Hasan, along with hundreds of other Yazidi refugees, harvested more than 9,000 kilograms of produce this year as part of a special farming project in Manitoba. The food was given to refugee families and leftovers were sold at farmers markets or given to food banks.

"It's an incredible sense of pride that they are able to work themselves," said Nafiya Naso, a Yazidi resettlement co-ordinator.

"We call it a healing farm now. That wasn't really the mission or the mandate of the farm, but it's really what it has become."

Naso is part of a grassroots group that advocated for Yazidi refugees and their resettlement in Canada. It now supports their integration into life in Manitoba.

Naso was about six years old when her family fled to Syria from Iraq. The family was in a refugee camp for nine years before arriving in Canada in 1999. She never forgot what they went through.
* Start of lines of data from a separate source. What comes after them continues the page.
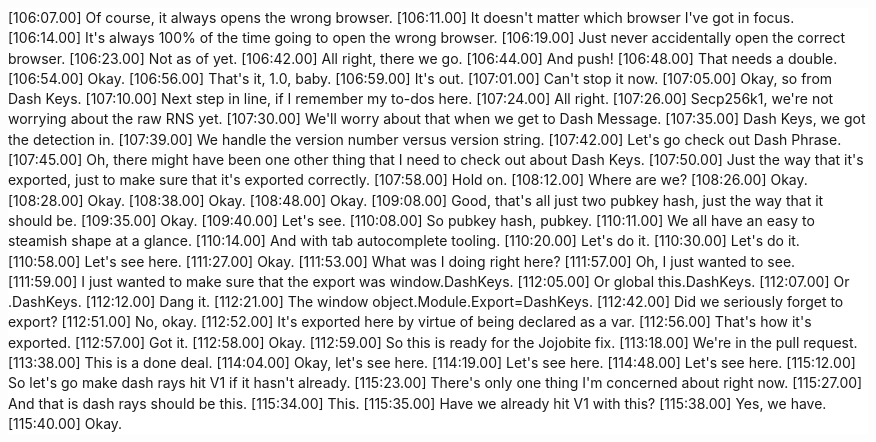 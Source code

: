 [106:07.00] Of course, it always opens the wrong browser.
[106:11.00] It doesn't matter which browser I've got in focus.
[106:14.00] It's always 100% of the time going to open the wrong browser.
[106:19.00] Just never accidentally open the correct browser.
[106:23.00] Not as of yet.
[106:42.00] All right, there we go.
[106:44.00] And push!
[106:48.00] That needs a double.
[106:54.00] Okay.
[106:56.00] That's it, 1.0, baby.
[106:59.00] It's out.
[107:01.00] Can't stop it now.
[107:05.00] Okay, so from Dash Keys.
[107:10.00] Next step in line, if I remember my to-dos here.
[107:24.00] All right.
[107:26.00] Secp256k1, we're not worrying about the raw RNS yet.
[107:30.00] We'll worry about that when we get to Dash Message.
[107:35.00] Dash Keys, we got the detection in.
[107:39.00] We handle the version number versus version string.
[107:42.00] Let's go check out Dash Phrase.
[107:45.00] Oh, there might have been one other thing that I need to check out about Dash Keys.
[107:50.00] Just the way that it's exported, just to make sure that it's exported correctly.
[107:58.00] Hold on.
[108:12.00] Where are we?
[108:26.00] Okay.
[108:28.00] Okay.
[108:38.00] Okay.
[108:48.00] Okay.
[109:08.00] Good, that's all just two pubkey hash, just the way that it should be.
[109:35.00] Okay.
[109:40.00] Let's see.
[110:08.00] So pubkey hash, pubkey.
[110:11.00] We all have an easy to steamish shape at a glance.
[110:14.00] And with tab autocomplete tooling.
[110:20.00] Let's do it.
[110:30.00] Let's do it.
[110:58.00] Let's see here.
[111:27.00] Okay.
[111:53.00] What was I doing right here?
[111:57.00] Oh, I just wanted to see.
[111:59.00] I just wanted to make sure that the export was window.DashKeys.
[112:05.00] Or global this.DashKeys.
[112:07.00] Or .DashKeys.
[112:12.00] Dang it.
[112:21.00] The window object.Module.Export=DashKeys.
[112:42.00] Did we seriously forget to export?
[112:51.00] No, okay.
[112:52.00] It's exported here by virtue of being declared as a var.
[112:56.00] That's how it's exported.
[112:57.00] Got it.
[112:58.00] Okay.
[112:59.00] So this is ready for the Jojobite fix.
[113:18.00] We're in the pull request.
[113:38.00] This is a done deal.
[114:04.00] Okay, let's see here.
[114:19.00] Let's see here.
[114:48.00] Let's see here.
[115:12.00] So let's go make dash rays hit V1 if it hasn't already.
[115:23.00] There's only one thing I'm concerned about right now.
[115:27.00] And that is dash rays should be this.
[115:34.00] This.
[115:35.00] Have we already hit V1 with this?
[115:38.00] Yes, we have.
[115:40.00] Okay. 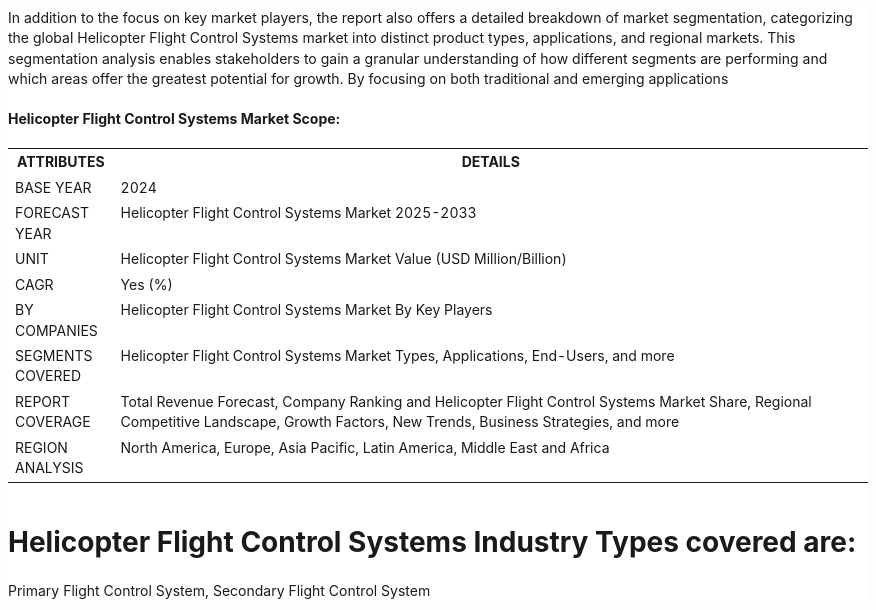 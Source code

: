 In addition to the focus on key market players, the report also offers a detailed breakdown of market segmentation, categorizing the global Helicopter Flight Control Systems market into distinct product types, applications, and regional markets. This segmentation analysis enables stakeholders to gain a granular understanding of how different segments are performing and which areas offer the greatest potential for growth. By focusing on both traditional and emerging applications

<h4>Helicopter Flight Control Systems Market Scope:</h4>
<table>
<tr>
<th>ATTRIBUTES</th>
<th>DETAILS</th>
</tr>
<tr>
<td>BASE YEAR</td>
<td>2024</td>
</tr>
<tr>
<td>FORECAST YEAR</td>
<td>Helicopter Flight Control Systems Market 2025-2033</td>
</tr>
<tr>
<td>UNIT</td>
<td>Helicopter Flight Control Systems Market Value (USD Million/Billion)</td>
<tr>
<td>CAGR</td>
<td>Yes (%)</td>
</tr>
</tr>
<tr>
<td>BY COMPANIES</td>
<td>Helicopter Flight Control Systems Market By Key Players</td>
</tr>
<tr>
<td>SEGMENTS COVERED</td>
<td>Helicopter Flight Control Systems Market Types, Applications, End-Users, and more</td>
</tr>
<tr>
<td>REPORT COVERAGE</td>
<td>Total Revenue Forecast, Company Ranking and Helicopter Flight Control Systems Market Share, Regional Competitive Landscape, Growth Factors, New Trends, Business Strategies, and more</td>
</tr>
<tr>
<td>REGION ANALYSIS</td>
<td>North America, Europe, Asia Pacific, Latin America, Middle East and Africa</td>
</tr>
</table>

# <strong>Helicopter Flight Control Systems Industry Types covered are:</strong>

Primary Flight Control System, Secondary Flight Control System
About five years ago, Naso started hearing about atrocities ISIS committed against the religious minority Yazidis. Men were killed, boys were murdered or taken as child soldiers and women and girls became sex slaves. Hundreds of thousands fled.

The United Nations has called the mass killings a genocide.

Naso began to advocate on behalf of Yazidis and Operation Ezra was formed with support from the Jewish Federation of Winnipeg. Soon many more faith groups, schools and other organizations joined to help.

Michel Aziza, the chairman of Operation Ezra, says the organization has sponsored 11 families — totalling 65 people — in Winnipeg. The group has also been key in the settlement of about 250 Yazidi refugees who came to the city as part of a federal resettlement project two years ago. About 1,200 government-assisted Yazidi refugees were brought to Canada.

Many of the refugees were single mothers with six to eight children. Their husbands had disappeared in their homeland; so had some of their older children. Many had a history of being sex slaves under ISIS.

There was much trauma to contend with on top of regular challenges faced by refugees, Aziza said.

Many of the families were struggling to have enough food, so when a community member volunteered his land in 2018, Operation Ezra jumped on it, Aziza said. Almost 320 kilograms of potatoes were farmed.

This year, the Shelmerdine Garden Centre donated just over three hectares of land in Saint François Xavier, Man. The results were beyond what anyone could imagine, Aziza said.

Refugees grew enough to feed the Yazidi families, sell extra and, when it still wasn't gone, make donations to the food bank.

Aziza said many of the families have realized that returning to their homeland may never be an option, so they are planting deep roots in a new home.

"It became very therapeutic for them."

Naso said gardening has brought the refugees a bountiful harvest, support from community and faith in a future.

She recalled an older Yazidi woman who looked out at the farmland and spoke about how she expected to die at the hands of ISIS.

"To see a sight like this with the kids on the farm, and the other women and the men doing what they did back home before the war started and ISIS came and changed their lives forever," Naso said, taking a moment to hold back tears.

"Just that little moment in itself is what this farm means for the community and means for the families and their healing."